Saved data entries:
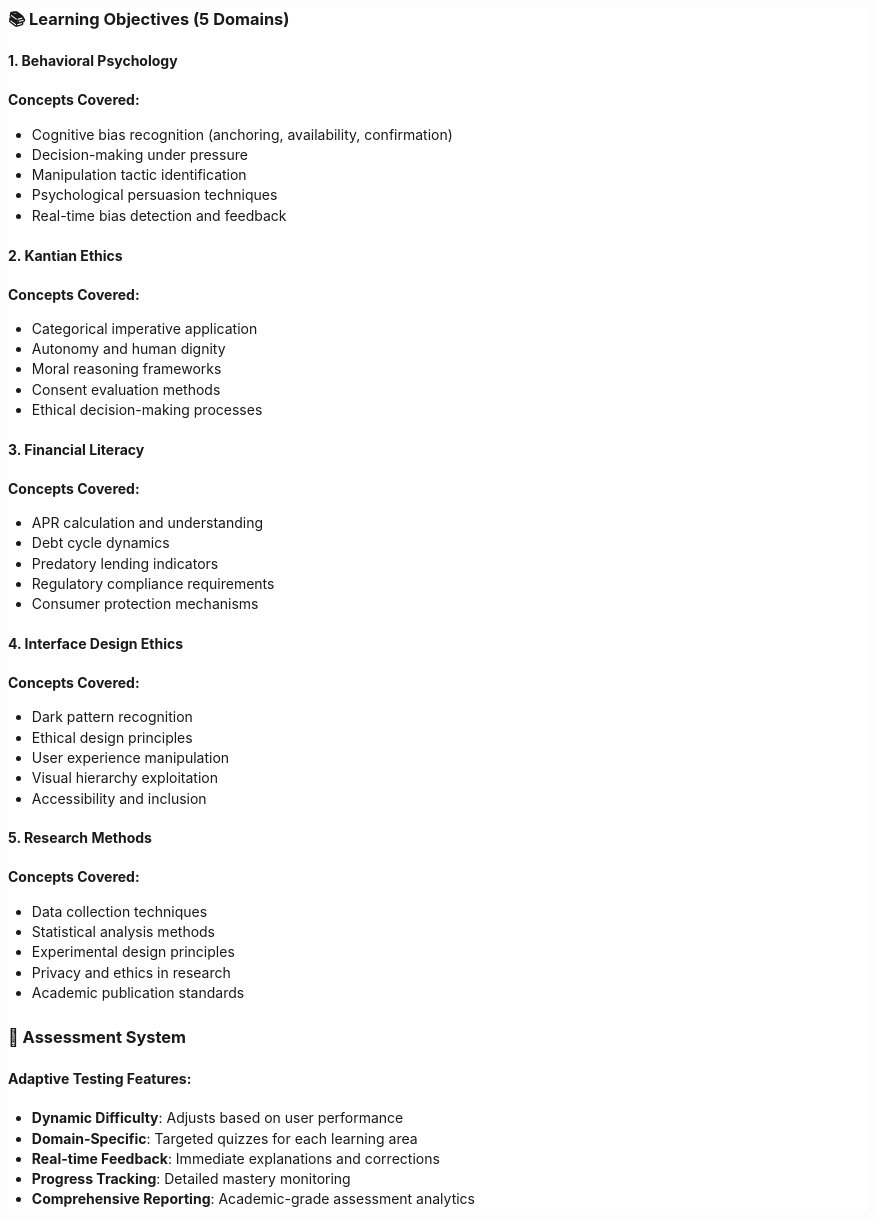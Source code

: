### **📚 Learning Objectives (5 Domains)**

#### **1. Behavioral Psychology**
**Concepts Covered:**
- Cognitive bias recognition (anchoring, availability, confirmation)
- Decision-making under pressure
- Manipulation tactic identification
- Psychological persuasion techniques
- Real-time bias detection and feedback

#### **2. Kantian Ethics**
**Concepts Covered:**
- Categorical imperative application
- Autonomy and human dignity
- Moral reasoning frameworks
- Consent evaluation methods
- Ethical decision-making processes

#### **3. Financial Literacy**
**Concepts Covered:**
- APR calculation and understanding
- Debt cycle dynamics
- Predatory lending indicators
- Regulatory compliance requirements
- Consumer protection mechanisms

#### **4. Interface Design Ethics**
**Concepts Covered:**
- Dark pattern recognition
- Ethical design principles
- User experience manipulation
- Visual hierarchy exploitation
- Accessibility and inclusion

#### **5. Research Methods**
**Concepts Covered:**
- Data collection techniques
- Statistical analysis methods
- Experimental design principles
- Privacy and ethics in research
- Academic publication standards

### **🧠 Assessment System**

#### **Adaptive Testing Features:**
- **Dynamic Difficulty**: Adjusts based on user performance
- **Domain-Specific**: Targeted quizzes for each learning area
- **Real-time Feedback**: Immediate explanations and corrections
- **Progress Tracking**: Detailed mastery monitoring
- **Comprehensive Reporting**: Academic-grade assessment analytics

Directions for this task → Pick out and copy the lines of the entries that hold the string "bias".

Written solution →
- Cognitive bias recognition (anchoring, availability, confirmation)
- Real-time bias detection and feedback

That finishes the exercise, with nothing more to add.